Why intubating the critically ill is different
Tracheal intubation in the critically ill is a high risk–high stakes intervention. In the international INTUBE study, which enrolled 3,659 critically ill adults across 197 ICUs in 29 countries, at least one major peri‑intubation adverse event occurred in 45.2% of patients—chiefly haemodynamic instability (hypotension in 42.6%), severe hypoxemia (SpO2 <80% in 9%), and cardiac arrest (3.1%).1 In contrast, the low incidence of an anatomically difficult airway (4.7%) demonstrates that in the critically ill, intubation is predominantly a physiological challenge.1 These complication rates dwarf those seen with elective anesthesia, reflecting the physiologic derangements—shock, hypoxaemic respiratory failure, metabolic acidosis—that convert laryngoscopy from a procedural challenge into a systemic stress test.2
Guidelines developed for the critically ill, therefore, emphasize optimizing oxygenation, ventilation, and perfusion over device choice alone. The Difficult Airway Society/Intensive Care Society guideline codifies a bundle approach (team roles, preoxygenation, haemodynamic preparation, and human factors) tailored to ICU and ED environments,3 while the Society of Critical Care Medicine (SCCM) guideline on RSI synthesizes evidence across preoxygenation, induction, neuromuscular blockade, and immediate post‑intubation care for the critically ill adult.4 The concept of the “physiologically difficult airway”—where hypoxaemia, shock, or acidosis potentiate harm from even technically routine intubations—has moved from editorial caution to consensus recommendation.5
One of the most important contributors to the physiological success of a rapid sequence intubation is the choice of anaesthetic agent. The INTUBE study reported high preferences for propofol (41.5%) and midazolam (36.4%), with less preference for etomidate (17.8%) and ketamine (14.2%).1 With potent myocardial depressent and vasodilatory properties, propofol was associated with a greater risk of cardiovascular instability (63.7%) than etomidate (49.5%).

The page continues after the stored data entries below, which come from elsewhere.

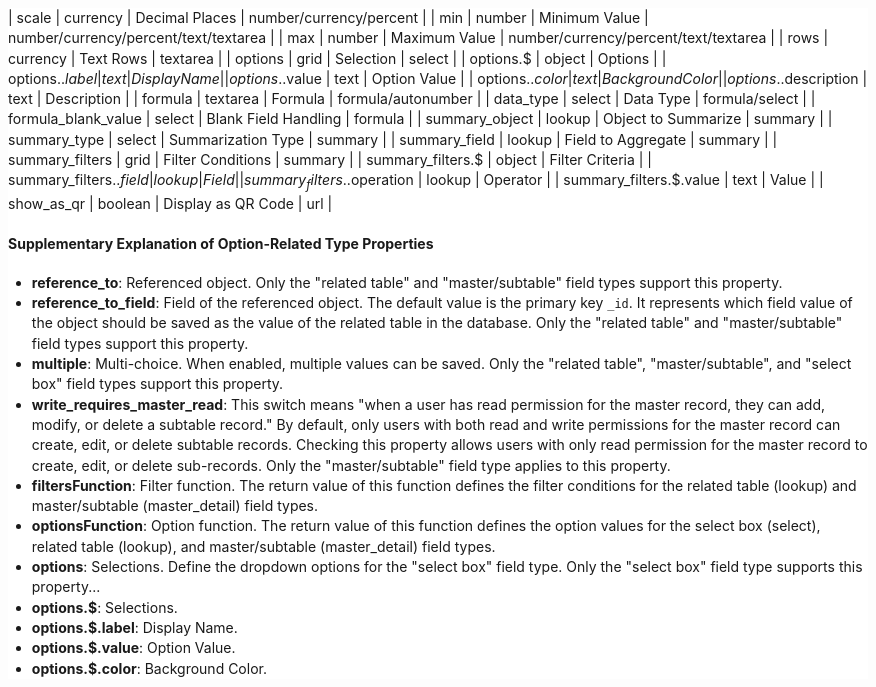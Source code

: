 | scale | currency | Decimal Places | number/currency/percent |
| min | number | Minimum Value | number/currency/percent/text/textarea |
| max | number | Maximum Value | number/currency/percent/text/textarea |
| rows | currency | Text Rows | textarea |
| options | grid | Selection | select |
| options.$ | object | Options |
| options.$.label | text | Display Name |
| options.$.value | text | Option Value |
| options.$.color | text | Background Color |
| options.$.description | text | Description |
| formula | textarea | Formula | formula/autonumber |
| data_type | select | Data Type | formula/select |
| formula_blank_value | select | Blank Field Handling | formula |
| summary_object | lookup | Object to Summarize | summary |
| summary_type | select | Summarization Type | summary |
| summary_field | lookup | Field to Aggregate | summary |
| summary_filters | grid | Filter Conditions | summary |
| summary_filters.$ | object | Filter Criteria |
| summary_filters.$.field | lookup | Field |
| summary_filters.$.operation | lookup | Operator |
| summary_filters.$.value | text | Value |
| show_as_qr | boolean | Display as QR Code | url |

#### Supplementary Explanation of Option-Related Type Properties

- **reference_to**: Referenced object. Only the "related table" and "master/subtable" field types support this property.
- **reference_to_field**: Field of the referenced object. The default value is the primary key `_id`. It represents which field value of the object should be saved as the value of the related table in the database. Only the "related table" and "master/subtable" field types support this property.
- **multiple**: Multi-choice. When enabled, multiple values can be saved. Only the "related table", "master/subtable", and "select box" field types support this property.
- **write_requires_master_read**: This switch means "when a user has read permission for the master record, they can add, modify, or delete a subtable record." By default, only users with both read and write permissions for the master record can create, edit, or delete subtable records. Checking this property allows users with only read permission for the master record to create, edit, or delete sub-records. Only the "master/subtable" field type applies to this property.
- **filtersFunction**: Filter function. The return value of this function defines the filter conditions for the related table (lookup) and master/subtable (master_detail) field types.
- **optionsFunction**: Option function. The return value of this function defines the option values for the select box (select), related table (lookup), and master/subtable (master_detail) field types.
- **options**: Selections. Define the dropdown options for the "select box" field type. Only the "select box" field type supports this property...
- **options.$**: Selections.
- **options.$.label**: Display Name.
- **options.$.value**: Option Value.
- **options.$.color**: Background Color.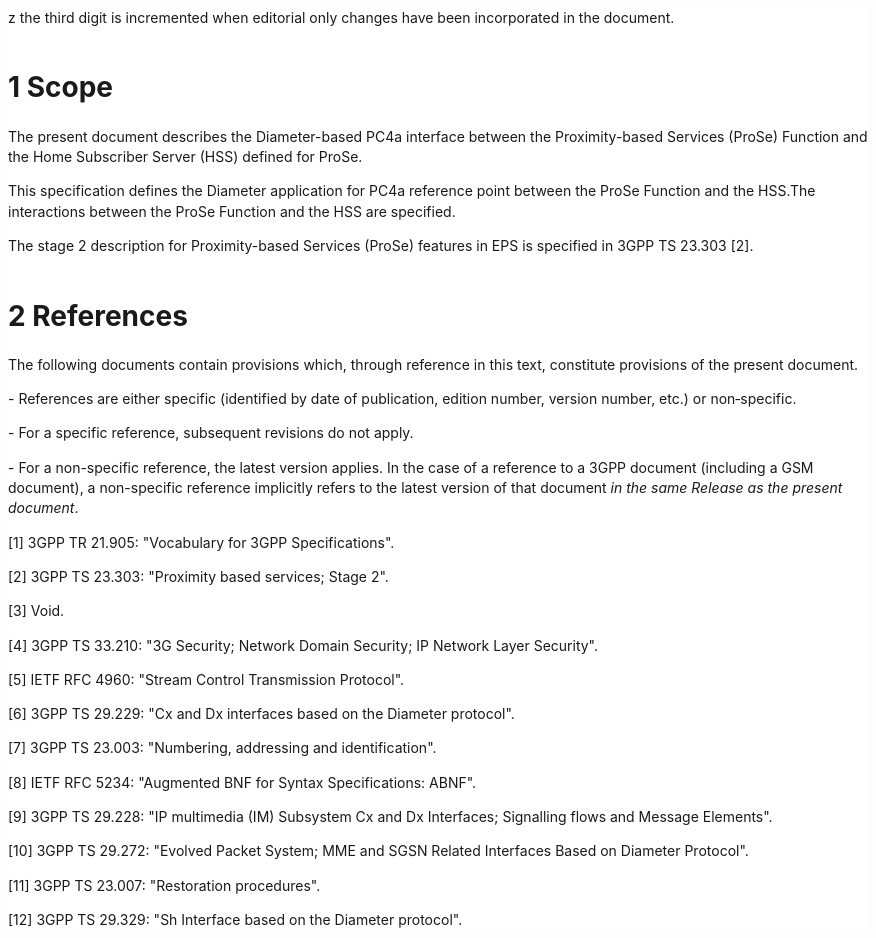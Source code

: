 z the third digit is incremented when editorial only changes have been
incorporated in the document.

1 Scope
=======

The present document describes the Diameter-based PC4a interface between
the Proximity-based Services (ProSe) Function and the Home Subscriber
Server (HSS) defined for ProSe.

This specification defines the Diameter application for PC4a reference
point between the ProSe Function and the HSS.The interactions between
the ProSe Function and the HSS are specified.

The stage 2 description for Proximity-based Services (ProSe) features in
EPS is specified in 3GPP TS 23.303 \[2\].

2 References
============

The following documents contain provisions which, through reference in
this text, constitute provisions of the present document.

\- References are either specific (identified by date of publication,
edition number, version number, etc.) or non‑specific.

\- For a specific reference, subsequent revisions do not apply.

\- For a non-specific reference, the latest version applies. In the case
of a reference to a 3GPP document (including a GSM document), a
non-specific reference implicitly refers to the latest version of that
document *in the same Release as the present document*.

\[1\] 3GPP TR 21.905: \"Vocabulary for 3GPP Specifications\".

\[2\] 3GPP TS 23.303: \"Proximity based services; Stage 2\".

\[3\] Void.

\[4\] 3GPP TS 33.210: \"3G Security; Network Domain Security; IP Network
Layer Security\".

\[5\] IETF RFC 4960: \"Stream Control Transmission Protocol\".

\[6\] 3GPP TS 29.229: \"Cx and Dx interfaces based on the Diameter
protocol\".

\[7\] 3GPP TS 23.003: \"Numbering, addressing and identification\".

\[8\] IETF RFC 5234: \"Augmented BNF for Syntax Specifications: ABNF\".

\[9\] 3GPP TS 29.228: \"IP multimedia (IM) Subsystem Cx and Dx
Interfaces; Signalling flows and Message Elements\".

\[10\] 3GPP TS 29.272: \"Evolved Packet System; MME and SGSN Related
Interfaces Based on Diameter Protocol\".

\[11\] 3GPP TS 23.007: \"Restoration procedures\".

\[12\] 3GPP TS 29.329: \"Sh Interface based on the Diameter protocol\".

Figure 1: The Rapid Sequence Intubation Landscape1
Etomidate: pharmacology, promise, and the endocrine price
Etomidate, an imidazole‑derived intravenous hypnotic, potentiates GABAA receptor–mediated inhibitory currents, producing rapid loss of consciousness with minimal direct myocardial depression and limited vasodilation at standard induction doses (0.2–0.3 mg/kg).6 These properties explain its durable appeal for haemodynamically fragile patients: compared with barbiturates or propofol, etomidate preserves sympathetic tone, usually causes less apnoea, and tends to maintain arterial pressure during laryngoscopy.6
But etomidate has a uniquely inconvenient toxicity: dose‑dependent inhibition of adrenal 11β‑hydroxylase, the terminal enzyme in cortisol biosynthesis. The mechanism—potent binding of etomidate to cytochrome P450 11β‑hydroxylase—was defined in classic endocrine studies and contemporaneous clinical reports in the 1980s.7, 8 Subsequent ICU work refined the time course: in critically ill adults, a single induction dose measurably suppresses adrenal responsiveness to ACTH for roughly 12–24 hours, occasionally longer, even as hypnosis resolves within minutes.9 This pharmacodynamic mismatch—brief hypnosis, prolonged steroidogenesis inhibition—has fueled debate whenever etomidate is used in sepsis.
Formulation issues matter practically. The traditional 35% propylene glycol vehicle stings and can cause phlebitis; lipid emulsion preparations reduce injection pain and hemolysis relative to aqueous formulations.10 Myoclonus (transient, non‑epileptic) is common during induction and can be attenuated by pretreatment with small doses of benzodiazepines or opioids, or by split‑dose etomidate titration; these strategies are largely based on peri‑operative anesthesia data rather than ICU trials.6
Ketamine: dissociation, sympathetic tilt, and evolving neuro-dogma
Ketamine is a phencyclidine congener that induces dissociative anesthesia via activity‑dependent NMDA receptor blockade, with downstream effects on thalamocortical transmission and limbic networks. At 1–2 mg/kg IV, induction is rapid and amnestic; at lower dosing, potent analgesia and bronchodilation are prominent. Unlike GABAergic hypnotics, ketamine typically raises heart rate and blood pressure through central sympathetic stimulation and inhibition of noradrenaline reuptake.11 These features, together with maintenance of airway reflexes in non‑paralyzed settings, have made ketamine attractive for physiologically challenging inductions, including severe asthma exacerbations and haemodynamic instability.11
Older teaching cautioned that ketamine increases intracranial pressure (ICP). Contemporary systematic review data in severe traumatic brain injury and other neurocritical states, however, do not support a consistent ICP increase when patients are mechanically ventilated with controlled PaCO2; several included studies show stable or improved cerebral perfusion pressure with ketamine boluses under modern clinical conditions.12 The pendulum, here too, has swung back towards nuance.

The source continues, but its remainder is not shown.